-------- DATA EXTRACTS --------
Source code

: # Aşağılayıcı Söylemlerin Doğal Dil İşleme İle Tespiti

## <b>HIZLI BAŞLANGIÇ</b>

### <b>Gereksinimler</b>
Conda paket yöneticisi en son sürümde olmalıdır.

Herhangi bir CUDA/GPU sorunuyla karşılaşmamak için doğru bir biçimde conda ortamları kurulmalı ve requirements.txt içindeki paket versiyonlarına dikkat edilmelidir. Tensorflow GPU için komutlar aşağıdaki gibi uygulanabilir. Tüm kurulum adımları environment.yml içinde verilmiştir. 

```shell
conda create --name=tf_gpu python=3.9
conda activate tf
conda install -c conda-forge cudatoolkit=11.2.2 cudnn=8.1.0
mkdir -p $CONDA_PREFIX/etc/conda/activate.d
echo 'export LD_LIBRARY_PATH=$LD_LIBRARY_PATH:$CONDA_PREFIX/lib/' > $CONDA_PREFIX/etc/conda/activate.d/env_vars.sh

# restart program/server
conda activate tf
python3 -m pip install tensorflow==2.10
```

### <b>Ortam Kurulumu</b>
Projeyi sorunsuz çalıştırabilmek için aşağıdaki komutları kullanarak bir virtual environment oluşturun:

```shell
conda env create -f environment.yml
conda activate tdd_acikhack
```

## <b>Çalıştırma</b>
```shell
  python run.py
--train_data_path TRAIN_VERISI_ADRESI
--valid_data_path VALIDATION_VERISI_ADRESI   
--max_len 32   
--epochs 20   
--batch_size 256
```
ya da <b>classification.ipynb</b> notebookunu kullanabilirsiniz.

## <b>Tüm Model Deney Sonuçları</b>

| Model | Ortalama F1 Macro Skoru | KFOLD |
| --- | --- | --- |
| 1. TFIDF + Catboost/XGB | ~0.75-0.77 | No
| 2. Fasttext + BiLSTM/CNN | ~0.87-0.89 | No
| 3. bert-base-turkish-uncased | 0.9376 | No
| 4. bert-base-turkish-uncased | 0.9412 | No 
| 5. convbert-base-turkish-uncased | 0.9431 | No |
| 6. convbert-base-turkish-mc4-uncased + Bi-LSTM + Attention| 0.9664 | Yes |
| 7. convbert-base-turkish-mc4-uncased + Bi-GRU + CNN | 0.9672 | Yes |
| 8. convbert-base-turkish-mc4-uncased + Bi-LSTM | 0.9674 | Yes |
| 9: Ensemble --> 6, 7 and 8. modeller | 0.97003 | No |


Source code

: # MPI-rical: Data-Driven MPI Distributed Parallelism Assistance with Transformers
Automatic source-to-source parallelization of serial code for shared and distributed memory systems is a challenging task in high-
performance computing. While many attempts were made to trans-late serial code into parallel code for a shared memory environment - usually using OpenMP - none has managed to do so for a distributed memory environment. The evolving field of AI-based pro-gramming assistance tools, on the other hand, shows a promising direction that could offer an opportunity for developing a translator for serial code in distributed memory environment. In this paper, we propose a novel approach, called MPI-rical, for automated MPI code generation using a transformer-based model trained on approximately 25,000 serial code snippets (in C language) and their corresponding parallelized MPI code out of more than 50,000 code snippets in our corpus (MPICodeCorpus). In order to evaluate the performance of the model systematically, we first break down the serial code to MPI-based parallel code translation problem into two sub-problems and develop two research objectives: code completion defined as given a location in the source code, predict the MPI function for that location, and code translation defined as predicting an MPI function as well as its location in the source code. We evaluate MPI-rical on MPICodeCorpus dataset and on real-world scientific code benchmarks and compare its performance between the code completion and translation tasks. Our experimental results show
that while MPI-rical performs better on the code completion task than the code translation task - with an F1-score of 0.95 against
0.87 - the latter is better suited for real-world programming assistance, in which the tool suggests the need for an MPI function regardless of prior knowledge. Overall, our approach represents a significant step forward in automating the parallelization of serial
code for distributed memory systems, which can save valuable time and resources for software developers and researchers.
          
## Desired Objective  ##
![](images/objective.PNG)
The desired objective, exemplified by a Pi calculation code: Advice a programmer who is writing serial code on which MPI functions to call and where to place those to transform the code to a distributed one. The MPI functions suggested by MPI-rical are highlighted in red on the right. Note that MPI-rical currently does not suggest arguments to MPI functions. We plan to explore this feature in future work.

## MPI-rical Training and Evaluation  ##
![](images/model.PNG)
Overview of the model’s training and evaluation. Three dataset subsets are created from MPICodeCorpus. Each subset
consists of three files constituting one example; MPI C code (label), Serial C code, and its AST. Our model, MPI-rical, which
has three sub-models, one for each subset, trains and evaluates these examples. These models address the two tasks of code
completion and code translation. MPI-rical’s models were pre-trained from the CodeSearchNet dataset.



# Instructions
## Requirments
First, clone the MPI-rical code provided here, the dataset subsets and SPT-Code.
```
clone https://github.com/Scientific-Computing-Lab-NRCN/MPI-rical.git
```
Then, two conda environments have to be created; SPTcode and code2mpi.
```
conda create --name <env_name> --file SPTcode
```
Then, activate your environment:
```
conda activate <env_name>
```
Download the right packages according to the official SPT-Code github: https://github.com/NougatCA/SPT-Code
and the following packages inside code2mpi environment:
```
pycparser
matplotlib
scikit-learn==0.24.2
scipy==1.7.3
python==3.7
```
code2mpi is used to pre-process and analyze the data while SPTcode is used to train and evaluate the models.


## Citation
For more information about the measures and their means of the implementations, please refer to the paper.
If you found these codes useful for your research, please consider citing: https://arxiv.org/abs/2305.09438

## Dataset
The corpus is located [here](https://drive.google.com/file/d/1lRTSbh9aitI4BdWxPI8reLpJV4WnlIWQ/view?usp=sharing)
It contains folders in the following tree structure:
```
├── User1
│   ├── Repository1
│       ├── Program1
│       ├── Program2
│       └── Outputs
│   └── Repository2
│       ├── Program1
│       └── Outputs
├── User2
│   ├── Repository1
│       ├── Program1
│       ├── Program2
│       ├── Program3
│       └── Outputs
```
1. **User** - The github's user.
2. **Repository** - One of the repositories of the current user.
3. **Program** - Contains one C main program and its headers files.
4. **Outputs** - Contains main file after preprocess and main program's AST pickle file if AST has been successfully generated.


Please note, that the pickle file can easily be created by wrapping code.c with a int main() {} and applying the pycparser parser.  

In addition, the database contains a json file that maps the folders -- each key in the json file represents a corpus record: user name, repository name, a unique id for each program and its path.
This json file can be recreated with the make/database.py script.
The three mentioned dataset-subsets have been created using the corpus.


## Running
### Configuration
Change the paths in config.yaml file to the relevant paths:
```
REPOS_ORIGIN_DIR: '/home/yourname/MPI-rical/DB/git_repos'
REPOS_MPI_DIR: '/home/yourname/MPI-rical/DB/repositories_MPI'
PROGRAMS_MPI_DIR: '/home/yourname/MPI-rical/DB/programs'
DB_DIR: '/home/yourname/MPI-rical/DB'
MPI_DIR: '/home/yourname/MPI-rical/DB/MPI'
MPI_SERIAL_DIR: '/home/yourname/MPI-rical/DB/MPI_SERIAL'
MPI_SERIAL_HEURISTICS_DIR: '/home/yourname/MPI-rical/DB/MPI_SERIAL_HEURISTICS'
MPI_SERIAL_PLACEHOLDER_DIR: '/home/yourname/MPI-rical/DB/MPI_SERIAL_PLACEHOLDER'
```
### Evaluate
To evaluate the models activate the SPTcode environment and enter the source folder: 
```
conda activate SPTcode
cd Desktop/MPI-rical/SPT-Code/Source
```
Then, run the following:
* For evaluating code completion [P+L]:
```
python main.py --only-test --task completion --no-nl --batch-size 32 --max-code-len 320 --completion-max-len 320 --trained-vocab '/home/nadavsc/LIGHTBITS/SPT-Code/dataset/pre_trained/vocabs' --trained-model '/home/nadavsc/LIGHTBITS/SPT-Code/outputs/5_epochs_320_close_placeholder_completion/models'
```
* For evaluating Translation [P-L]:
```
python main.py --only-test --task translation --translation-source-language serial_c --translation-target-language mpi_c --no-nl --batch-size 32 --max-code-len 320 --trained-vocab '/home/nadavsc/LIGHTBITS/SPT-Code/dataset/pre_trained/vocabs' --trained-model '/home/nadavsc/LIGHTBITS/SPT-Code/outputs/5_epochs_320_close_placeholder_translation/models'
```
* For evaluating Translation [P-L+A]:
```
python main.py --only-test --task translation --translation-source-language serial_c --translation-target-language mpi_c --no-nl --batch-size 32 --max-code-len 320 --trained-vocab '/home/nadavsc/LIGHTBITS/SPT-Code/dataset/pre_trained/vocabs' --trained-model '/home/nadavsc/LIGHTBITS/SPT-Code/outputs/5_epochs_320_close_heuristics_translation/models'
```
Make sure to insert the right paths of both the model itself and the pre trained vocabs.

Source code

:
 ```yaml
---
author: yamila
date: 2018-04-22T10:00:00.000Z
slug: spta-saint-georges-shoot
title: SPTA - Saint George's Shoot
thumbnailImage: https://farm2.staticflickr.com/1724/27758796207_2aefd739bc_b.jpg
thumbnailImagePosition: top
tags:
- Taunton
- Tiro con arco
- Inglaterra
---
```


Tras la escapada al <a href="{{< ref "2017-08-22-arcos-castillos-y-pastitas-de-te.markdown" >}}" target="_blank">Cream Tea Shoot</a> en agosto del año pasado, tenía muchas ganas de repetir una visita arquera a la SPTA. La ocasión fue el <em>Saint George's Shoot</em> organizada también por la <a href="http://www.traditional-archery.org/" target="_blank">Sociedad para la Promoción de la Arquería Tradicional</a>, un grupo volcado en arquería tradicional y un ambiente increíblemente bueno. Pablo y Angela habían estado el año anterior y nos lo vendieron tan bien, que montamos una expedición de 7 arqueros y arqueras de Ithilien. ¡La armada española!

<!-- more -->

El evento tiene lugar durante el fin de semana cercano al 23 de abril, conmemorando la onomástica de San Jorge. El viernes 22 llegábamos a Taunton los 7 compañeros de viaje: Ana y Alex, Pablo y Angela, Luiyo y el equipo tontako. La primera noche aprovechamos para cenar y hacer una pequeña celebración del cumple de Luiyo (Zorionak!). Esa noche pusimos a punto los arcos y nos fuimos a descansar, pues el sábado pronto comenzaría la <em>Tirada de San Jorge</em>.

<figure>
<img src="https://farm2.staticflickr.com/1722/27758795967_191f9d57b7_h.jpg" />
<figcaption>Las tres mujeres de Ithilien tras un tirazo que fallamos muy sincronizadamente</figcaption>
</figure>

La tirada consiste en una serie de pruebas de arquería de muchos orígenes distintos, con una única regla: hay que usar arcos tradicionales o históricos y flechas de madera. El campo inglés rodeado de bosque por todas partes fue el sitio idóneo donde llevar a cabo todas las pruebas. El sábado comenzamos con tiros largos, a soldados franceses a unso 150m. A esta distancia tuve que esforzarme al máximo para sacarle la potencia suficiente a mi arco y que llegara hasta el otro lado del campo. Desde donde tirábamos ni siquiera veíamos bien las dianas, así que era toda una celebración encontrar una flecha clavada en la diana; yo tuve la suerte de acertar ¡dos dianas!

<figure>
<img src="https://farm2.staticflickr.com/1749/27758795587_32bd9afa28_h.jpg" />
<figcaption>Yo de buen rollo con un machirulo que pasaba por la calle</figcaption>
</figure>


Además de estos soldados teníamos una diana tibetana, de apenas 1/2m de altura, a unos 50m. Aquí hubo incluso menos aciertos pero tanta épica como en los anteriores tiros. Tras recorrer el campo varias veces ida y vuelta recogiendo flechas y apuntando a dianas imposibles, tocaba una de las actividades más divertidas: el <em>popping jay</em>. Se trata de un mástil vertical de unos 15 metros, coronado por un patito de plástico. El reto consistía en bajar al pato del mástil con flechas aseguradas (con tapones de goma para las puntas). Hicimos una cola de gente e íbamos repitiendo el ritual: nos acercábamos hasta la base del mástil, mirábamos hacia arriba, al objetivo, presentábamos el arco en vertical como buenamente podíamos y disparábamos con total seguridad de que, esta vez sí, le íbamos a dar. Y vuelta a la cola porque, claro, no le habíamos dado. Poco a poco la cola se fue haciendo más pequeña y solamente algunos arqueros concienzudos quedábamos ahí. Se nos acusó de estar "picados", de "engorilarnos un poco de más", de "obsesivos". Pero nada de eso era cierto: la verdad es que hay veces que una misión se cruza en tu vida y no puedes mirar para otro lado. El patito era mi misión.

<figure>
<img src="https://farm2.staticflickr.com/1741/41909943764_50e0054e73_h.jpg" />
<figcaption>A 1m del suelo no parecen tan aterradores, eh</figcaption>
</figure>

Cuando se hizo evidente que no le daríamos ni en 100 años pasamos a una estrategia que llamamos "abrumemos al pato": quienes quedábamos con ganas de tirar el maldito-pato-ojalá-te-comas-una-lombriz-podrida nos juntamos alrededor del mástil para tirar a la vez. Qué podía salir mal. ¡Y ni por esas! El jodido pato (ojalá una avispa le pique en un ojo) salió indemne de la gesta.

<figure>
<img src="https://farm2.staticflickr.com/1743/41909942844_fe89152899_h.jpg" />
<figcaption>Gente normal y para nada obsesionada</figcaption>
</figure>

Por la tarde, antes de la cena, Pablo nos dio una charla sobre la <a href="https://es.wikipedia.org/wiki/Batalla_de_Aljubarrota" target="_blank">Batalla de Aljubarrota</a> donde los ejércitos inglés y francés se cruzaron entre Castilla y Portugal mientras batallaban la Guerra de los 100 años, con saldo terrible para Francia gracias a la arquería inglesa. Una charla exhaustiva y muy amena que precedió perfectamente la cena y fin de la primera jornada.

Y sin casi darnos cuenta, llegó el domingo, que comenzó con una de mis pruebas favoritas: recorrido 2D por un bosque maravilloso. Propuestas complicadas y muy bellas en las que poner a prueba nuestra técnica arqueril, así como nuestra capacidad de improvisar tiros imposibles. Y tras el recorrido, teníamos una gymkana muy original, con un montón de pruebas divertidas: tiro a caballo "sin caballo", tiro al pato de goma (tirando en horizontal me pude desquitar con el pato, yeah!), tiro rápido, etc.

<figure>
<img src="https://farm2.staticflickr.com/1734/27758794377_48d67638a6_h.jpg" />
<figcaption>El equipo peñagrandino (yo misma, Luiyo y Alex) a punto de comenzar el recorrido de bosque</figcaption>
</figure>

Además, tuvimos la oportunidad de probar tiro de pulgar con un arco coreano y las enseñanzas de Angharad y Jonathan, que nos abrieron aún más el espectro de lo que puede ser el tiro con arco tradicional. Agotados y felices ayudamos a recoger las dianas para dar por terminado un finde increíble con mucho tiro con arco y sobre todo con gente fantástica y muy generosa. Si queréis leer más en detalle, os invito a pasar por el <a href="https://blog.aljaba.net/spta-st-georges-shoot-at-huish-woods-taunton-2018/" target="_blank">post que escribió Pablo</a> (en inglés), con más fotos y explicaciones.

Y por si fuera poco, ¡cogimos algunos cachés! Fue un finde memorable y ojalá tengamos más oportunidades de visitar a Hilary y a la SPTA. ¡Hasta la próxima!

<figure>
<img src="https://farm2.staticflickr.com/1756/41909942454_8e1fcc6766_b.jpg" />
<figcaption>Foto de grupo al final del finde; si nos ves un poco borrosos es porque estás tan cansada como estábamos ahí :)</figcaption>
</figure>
--------
#### WORK ITEM:
Find the line with "Download the right" in the material above. Reproduce it and each line after it up to and including the line with "2. **Repository** - One".

#### FINISHED EXERCISE:
Download the right packages according to the official SPT-Code github: https://github.com/NougatCA/SPT-Code
and the following packages inside code2mpi environment:
```
pycparser
matplotlib
scikit-learn==0.24.2
scipy==1.7.3
python==3.7
```
code2mpi is used to pre-process and analyze the data while SPTcode is used to train and evaluate the models.


## Citation
For more information about the measures and their means of the implementations, please refer to the paper.
If you found these codes useful for your research, please consider citing: https://arxiv.org/abs/2305.09438

## Dataset
The corpus is located [here](https://drive.google.com/file/d/1lRTSbh9aitI4BdWxPI8reLpJV4WnlIWQ/view?usp=sharing)
It contains folders in the following tree structure:
```
├── User1
│   ├── Repository1
│       ├── Program1
│       ├── Program2
│       └── Outputs
│   └── Repository2
│       ├── Program1
│       └── Outputs
├── User2
│   ├── Repository1
│       ├── Program1
│       ├── Program2
│       ├── Program3
│       └── Outputs
```
1. **User** - The github's user.
2. **Repository** - One of the repositories of the current user.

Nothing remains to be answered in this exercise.